### YOUR OBJECTIVE
All of the records that follow need to be copied word for word, without the pictures.

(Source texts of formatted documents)
################
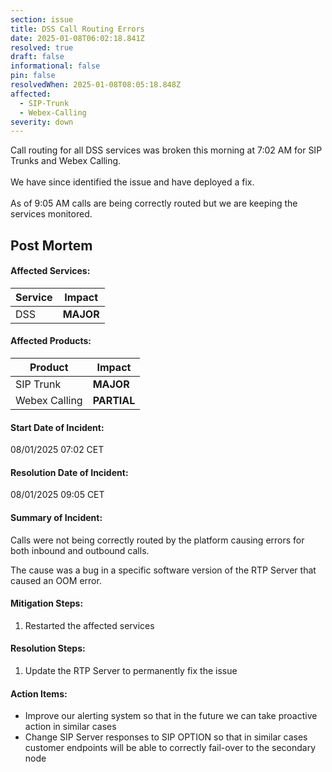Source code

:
 ```yaml
---
section: issue
title: DSS Call Routing Errors
date: 2025-01-08T06:02:18.841Z
resolved: true
draft: false
informational: false
pin: false
resolvedWhen: 2025-01-08T08:05:18.848Z
affected:
  - SIP-Trunk
  - Webex-Calling
severity: down
---
```

Call routing for all DSS services was broken this morning at 7:02 AM for SIP Trunks and Webex Calling.\
\
We have since identified the issue and have deployed a fix.\
\
As of 9:05 AM calls are being correctly routed but we are keeping the services monitored.



## P﻿ost Mortem



#### **Affected Services:**

| **Service** | **Impact** |
| ----------- | ---------- |
| DSS         | **MAJOR**  |



#### **Affected Products:**

| **Product**   | **Impact**  |
| ------------- | ----------- |
| SIP Trunk     | **MAJOR**   |
| Webex Calling | **PARTIAL** |



#### **Start Date of Incident:**

08/01/2025 07:02 CET

#### **Resolution Date of Incident:**

08/01/2025 09:05 CET

#### **Summary of Incident:**

Calls were not being correctly routed by the platform causing errors for both inbound and outbound calls.

The cause was a bug in a specific software version of the RTP Server that caused an OOM error.

#### **Mitigation Steps:**

1. Restarted the affected services

#### **Resolution Steps:**

1. Update the RTP Server to permanently fix the issue

#### **Action Items:**

* Improve our alerting system so that in the future we can take proactive action in similar cases
* Change SIP Server responses to SIP OPTION so that in similar cases customer endpoints will be able to correctly fail-over to the secondary node
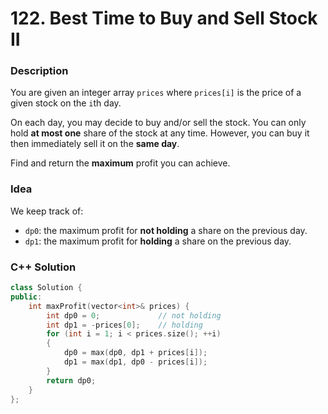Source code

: # 122. Best Time to Buy and Sell Stock II

### Description

You are given an integer array `prices` where `prices[i]` is the price of a given stock on the `i`th day.

On each day, you may decide to buy and/or sell the stock. You can only hold **at most one** share of the stock at any time. However, you can buy it then immediately sell it on the **same day**.

Find and return the **maximum** profit you can achieve.

### Idea

We keep track of:
- `dp0`: the maximum profit for **not holding** a share on the previous day.
- `dp1`: the maximum profit for **holding** a share on the previous day.

### C++ Solution

```cpp
class Solution {
public:
    int maxProfit(vector<int>& prices) {
        int dp0 = 0;             // not holding
        int dp1 = -prices[0];    // holding
        for (int i = 1; i < prices.size(); ++i)
        {
            dp0 = max(dp0, dp1 + prices[i]);
            dp1 = max(dp1, dp0 - prices[i]);
        }
        return dp0;
    }
};
```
################
### ANSWER FOR THIS EXERCISE
Source code

:
 ```yaml
---
section: issue
title: DSS Call Routing Errors
date: 2025-01-08T06:02:18.841Z
resolved: true
draft: false
informational: false
pin: false
resolvedWhen: 2025-01-08T08:05:18.848Z
affected:
  - SIP-Trunk
  - Webex-Calling
severity: down
---
```

Call routing for all DSS services was broken this morning at 7:02 AM for SIP Trunks and Webex Calling.\
\
We have since identified the issue and have deployed a fix.\
\
As of 9:05 AM calls are being correctly routed but we are keeping the services monitored.



## P﻿ost Mortem



#### **Affected Services:**

| **Service** | **Impact** |
| ----------- | ---------- |
| DSS         | **MAJOR**  |



#### **Affected Products:**

| **Product**   | **Impact**  |
| ------------- | ----------- |
| SIP Trunk     | **MAJOR**   |
| Webex Calling | **PARTIAL** |



#### **Start Date of Incident:**

08/01/2025 07:02 CET

#### **Resolution Date of Incident:**

08/01/2025 09:05 CET

#### **Summary of Incident:**

Calls were not being correctly routed by the platform causing errors for both inbound and outbound calls.

The cause was a bug in a specific software version of the RTP Server that caused an OOM error.

#### **Mitigation Steps:**

1. Restarted the affected services

#### **Resolution Steps:**

1. Update the RTP Server to permanently fix the issue

#### **Action Items:**

* Improve our alerting system so that in the future we can take proactive action in similar cases
* Change SIP Server responses to SIP OPTION so that in similar cases customer endpoints will be able to correctly fail-over to the secondary node
Source code

: # 122. Best Time to Buy and Sell Stock II

### Description

You are given an integer array `prices` where `prices[i]` is the price of a given stock on the `i`th day.

On each day, you may decide to buy and/or sell the stock. You can only hold **at most one** share of the stock at any time. However, you can buy it then immediately sell it on the **same day**.

Find and return the **maximum** profit you can achieve.

### Idea

We keep track of:
- `dp0`: the maximum profit for **not holding** a share on the previous day.
- `dp1`: the maximum profit for **holding** a share on the previous day.

### C++ Solution

```cpp
class Solution {
public:
    int maxProfit(vector<int>& prices) {
        int dp0 = 0;             // not holding
        int dp1 = -prices[0];    // holding
        for (int i = 1; i < prices.size(); ++i)
        {
            dp0 = max(dp0, dp1 + prices[i]);
            dp1 = max(dp1, dp0 - prices[i]);
        }
        return dp0;
    }
};
```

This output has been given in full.